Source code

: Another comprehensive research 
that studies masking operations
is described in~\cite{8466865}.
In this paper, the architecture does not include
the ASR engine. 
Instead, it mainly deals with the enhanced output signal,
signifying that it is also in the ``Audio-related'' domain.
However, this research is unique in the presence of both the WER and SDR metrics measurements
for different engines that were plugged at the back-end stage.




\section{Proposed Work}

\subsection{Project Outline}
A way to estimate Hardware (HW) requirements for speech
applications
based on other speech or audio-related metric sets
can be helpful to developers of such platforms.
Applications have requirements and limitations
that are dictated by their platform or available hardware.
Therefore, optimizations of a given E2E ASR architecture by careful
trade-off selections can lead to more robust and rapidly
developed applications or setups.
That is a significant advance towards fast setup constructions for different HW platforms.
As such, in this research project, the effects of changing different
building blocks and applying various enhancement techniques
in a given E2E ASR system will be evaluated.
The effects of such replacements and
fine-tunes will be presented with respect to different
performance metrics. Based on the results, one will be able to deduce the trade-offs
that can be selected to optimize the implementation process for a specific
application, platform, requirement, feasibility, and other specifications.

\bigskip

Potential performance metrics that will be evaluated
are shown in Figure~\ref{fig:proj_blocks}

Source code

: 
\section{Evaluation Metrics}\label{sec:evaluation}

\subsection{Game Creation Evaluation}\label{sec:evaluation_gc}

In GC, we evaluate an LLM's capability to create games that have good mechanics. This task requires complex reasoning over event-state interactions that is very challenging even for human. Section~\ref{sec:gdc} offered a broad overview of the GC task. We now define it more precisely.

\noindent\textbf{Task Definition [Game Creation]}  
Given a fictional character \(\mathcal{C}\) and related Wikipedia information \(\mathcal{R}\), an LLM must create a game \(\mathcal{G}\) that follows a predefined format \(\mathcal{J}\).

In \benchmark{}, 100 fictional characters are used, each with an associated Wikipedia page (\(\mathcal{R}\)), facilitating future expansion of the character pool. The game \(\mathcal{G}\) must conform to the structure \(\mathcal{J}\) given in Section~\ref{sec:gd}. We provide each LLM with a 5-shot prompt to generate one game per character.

:::::

Find the lines above that contain the string "Creation" and answer with how many there are, nothing else.

RESULT BELOW: 2